Curly hair used to be a problem to "fix." You probably remember the early 2010s when every guy with a hint of a wave was reaching for the flat iron or buzzing it off to avoid the dreaded "pouf." Things have changed. Seriously. If you look at the red carpets or even just scroll through your feed right now, the most influential men in the world aren't just "dealing" with their curls; they’re centering their entire identity around them.

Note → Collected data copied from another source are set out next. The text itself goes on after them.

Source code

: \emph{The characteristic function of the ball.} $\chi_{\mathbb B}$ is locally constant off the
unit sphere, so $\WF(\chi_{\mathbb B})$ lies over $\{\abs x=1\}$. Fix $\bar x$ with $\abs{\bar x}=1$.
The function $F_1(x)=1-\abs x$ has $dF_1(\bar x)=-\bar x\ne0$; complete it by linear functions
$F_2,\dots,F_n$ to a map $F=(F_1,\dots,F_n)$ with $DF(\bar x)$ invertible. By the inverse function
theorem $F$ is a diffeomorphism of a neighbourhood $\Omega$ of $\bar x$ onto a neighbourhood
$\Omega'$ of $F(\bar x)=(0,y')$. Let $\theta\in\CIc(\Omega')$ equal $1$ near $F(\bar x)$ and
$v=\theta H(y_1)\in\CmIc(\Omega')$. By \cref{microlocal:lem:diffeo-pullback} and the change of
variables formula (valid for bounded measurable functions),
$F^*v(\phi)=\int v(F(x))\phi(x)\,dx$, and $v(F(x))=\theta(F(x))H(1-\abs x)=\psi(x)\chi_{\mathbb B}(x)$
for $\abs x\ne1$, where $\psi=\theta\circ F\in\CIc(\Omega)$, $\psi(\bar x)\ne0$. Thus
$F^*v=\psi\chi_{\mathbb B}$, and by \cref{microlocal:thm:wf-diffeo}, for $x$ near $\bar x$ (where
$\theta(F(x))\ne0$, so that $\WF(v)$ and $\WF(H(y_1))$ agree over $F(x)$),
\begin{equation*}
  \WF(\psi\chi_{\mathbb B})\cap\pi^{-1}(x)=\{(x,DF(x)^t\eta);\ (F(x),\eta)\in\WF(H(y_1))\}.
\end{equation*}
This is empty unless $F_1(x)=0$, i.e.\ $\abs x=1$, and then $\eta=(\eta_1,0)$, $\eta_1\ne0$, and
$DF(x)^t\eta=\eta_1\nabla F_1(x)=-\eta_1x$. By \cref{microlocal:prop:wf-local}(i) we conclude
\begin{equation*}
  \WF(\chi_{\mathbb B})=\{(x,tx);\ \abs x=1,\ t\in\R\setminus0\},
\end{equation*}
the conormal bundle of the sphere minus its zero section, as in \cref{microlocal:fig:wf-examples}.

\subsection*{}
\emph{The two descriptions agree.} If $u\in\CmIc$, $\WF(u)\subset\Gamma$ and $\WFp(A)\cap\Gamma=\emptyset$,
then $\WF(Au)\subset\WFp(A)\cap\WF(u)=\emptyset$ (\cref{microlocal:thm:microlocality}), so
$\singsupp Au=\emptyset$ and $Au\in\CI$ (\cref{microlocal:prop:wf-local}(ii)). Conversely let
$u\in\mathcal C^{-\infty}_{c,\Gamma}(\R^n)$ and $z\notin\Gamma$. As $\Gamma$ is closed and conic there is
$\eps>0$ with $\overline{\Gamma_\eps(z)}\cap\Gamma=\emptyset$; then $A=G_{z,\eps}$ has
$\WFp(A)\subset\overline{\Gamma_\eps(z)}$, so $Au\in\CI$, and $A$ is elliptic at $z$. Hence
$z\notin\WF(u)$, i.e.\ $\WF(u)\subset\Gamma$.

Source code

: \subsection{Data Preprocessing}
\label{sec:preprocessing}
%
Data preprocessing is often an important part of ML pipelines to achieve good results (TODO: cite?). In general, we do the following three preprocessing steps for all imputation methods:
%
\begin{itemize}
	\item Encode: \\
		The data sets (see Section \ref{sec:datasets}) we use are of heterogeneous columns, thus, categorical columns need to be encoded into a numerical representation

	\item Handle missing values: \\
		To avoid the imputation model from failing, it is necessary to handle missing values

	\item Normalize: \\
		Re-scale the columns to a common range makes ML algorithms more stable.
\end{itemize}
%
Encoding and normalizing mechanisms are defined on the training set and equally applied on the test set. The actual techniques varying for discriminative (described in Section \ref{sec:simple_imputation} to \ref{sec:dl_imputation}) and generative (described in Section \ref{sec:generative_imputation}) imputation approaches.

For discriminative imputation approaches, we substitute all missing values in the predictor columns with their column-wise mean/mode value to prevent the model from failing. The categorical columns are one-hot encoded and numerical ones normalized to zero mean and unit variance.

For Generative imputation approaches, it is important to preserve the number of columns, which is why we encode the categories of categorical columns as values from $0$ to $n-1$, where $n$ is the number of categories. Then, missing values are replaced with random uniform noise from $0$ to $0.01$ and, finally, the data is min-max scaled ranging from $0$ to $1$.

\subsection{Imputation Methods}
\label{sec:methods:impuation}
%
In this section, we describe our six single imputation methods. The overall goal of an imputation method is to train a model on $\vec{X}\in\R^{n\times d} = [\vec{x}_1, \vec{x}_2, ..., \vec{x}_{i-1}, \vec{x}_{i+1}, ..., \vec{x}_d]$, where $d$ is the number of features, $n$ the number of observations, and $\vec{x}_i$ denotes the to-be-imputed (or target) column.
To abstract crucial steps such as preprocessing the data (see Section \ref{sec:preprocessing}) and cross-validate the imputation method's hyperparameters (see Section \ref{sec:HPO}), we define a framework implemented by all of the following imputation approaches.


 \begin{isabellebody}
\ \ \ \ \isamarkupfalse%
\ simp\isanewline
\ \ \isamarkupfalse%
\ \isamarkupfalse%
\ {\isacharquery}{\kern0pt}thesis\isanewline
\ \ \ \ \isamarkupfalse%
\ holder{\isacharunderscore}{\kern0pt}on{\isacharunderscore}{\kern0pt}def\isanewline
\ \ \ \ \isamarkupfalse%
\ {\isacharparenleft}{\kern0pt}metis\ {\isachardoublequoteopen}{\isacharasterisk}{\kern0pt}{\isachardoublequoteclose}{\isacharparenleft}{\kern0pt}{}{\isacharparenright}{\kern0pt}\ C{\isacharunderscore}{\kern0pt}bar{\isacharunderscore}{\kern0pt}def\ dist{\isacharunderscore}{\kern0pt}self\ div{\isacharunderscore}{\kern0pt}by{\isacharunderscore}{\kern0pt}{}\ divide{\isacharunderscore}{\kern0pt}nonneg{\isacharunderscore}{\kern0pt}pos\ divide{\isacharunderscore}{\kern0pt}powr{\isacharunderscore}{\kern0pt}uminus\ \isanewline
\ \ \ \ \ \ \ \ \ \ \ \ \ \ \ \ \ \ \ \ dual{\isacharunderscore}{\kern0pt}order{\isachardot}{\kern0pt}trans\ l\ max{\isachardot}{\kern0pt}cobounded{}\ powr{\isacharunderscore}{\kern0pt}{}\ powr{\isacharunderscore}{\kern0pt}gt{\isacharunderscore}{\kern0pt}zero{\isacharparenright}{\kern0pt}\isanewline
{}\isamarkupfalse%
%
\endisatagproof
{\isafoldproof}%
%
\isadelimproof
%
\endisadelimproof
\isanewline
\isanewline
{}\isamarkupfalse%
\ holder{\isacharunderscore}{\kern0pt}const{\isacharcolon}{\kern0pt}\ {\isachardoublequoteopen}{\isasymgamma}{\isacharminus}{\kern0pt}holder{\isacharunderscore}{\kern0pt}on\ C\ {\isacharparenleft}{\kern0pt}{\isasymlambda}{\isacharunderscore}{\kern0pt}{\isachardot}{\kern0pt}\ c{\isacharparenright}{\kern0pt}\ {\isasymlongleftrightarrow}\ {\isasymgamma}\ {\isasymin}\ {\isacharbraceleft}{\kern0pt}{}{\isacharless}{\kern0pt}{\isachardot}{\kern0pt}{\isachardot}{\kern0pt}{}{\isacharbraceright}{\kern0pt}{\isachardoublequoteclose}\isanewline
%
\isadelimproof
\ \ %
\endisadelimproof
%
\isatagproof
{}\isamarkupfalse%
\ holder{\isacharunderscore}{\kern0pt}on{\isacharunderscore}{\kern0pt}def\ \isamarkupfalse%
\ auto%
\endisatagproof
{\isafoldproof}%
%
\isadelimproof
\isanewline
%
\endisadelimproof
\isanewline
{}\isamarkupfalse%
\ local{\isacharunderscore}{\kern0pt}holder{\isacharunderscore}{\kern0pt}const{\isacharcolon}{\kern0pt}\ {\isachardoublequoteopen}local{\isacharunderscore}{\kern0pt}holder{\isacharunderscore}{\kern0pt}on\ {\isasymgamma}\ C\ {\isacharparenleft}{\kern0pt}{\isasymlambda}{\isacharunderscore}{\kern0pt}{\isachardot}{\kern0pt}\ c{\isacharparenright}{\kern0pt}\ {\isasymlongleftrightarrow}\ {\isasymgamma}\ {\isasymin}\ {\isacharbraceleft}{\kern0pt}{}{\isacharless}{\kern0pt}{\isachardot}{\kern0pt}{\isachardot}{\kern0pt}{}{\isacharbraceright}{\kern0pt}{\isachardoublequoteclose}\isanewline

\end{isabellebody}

It’s about texture. Movement. Honestly, it’s about looking like you didn't try too hard, even if you spent twenty minutes with a diffuser this morning.
From Timothée Chalamet’s legendary "controlled chaos" to the resurgence of the curly mullet seen on stars like Jack Harlow, we are living in the golden age of the spiral. But here’s the thing: most people think these guys just wake up looking like Greek statues. They don't. Behind every "effortless" curl is a very specific routine, usually involving way less shampoo than you’d think.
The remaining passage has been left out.